◆ **TASK BRIEF**
Show all lines of the listing that contain the word "FreeBSD".

◆ **AVAILABLE RECORDS**
%%

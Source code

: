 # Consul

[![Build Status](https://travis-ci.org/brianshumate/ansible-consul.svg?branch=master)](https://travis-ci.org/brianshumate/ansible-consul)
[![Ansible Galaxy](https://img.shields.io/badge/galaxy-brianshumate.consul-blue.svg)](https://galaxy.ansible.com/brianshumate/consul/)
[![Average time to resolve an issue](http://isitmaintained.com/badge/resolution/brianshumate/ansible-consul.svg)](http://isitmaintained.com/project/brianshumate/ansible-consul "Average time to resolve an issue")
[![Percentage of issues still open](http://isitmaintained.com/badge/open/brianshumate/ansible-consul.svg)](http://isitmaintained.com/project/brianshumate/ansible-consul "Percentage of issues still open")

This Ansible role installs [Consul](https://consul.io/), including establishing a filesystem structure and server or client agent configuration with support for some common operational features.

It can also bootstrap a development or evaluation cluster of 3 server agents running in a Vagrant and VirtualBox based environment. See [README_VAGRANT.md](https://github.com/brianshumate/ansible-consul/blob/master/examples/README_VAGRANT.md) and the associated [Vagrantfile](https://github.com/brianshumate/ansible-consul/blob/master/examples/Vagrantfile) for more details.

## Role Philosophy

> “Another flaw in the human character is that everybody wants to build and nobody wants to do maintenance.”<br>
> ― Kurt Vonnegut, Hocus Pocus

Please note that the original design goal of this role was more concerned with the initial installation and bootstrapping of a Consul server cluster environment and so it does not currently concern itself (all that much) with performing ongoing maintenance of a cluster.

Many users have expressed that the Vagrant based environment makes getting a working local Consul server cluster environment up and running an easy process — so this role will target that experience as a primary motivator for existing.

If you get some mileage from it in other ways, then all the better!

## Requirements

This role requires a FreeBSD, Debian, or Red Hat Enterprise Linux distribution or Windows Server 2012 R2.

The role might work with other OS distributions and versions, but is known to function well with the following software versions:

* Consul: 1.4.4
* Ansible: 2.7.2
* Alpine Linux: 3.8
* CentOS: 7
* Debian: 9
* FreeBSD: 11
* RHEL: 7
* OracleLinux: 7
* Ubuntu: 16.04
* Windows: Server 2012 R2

%%

◆ **FINISHED TASK**
This role requires a FreeBSD, Debian, or Red Hat Enterprise Linux distribution or Windows Server 2012 R2.
* FreeBSD: 11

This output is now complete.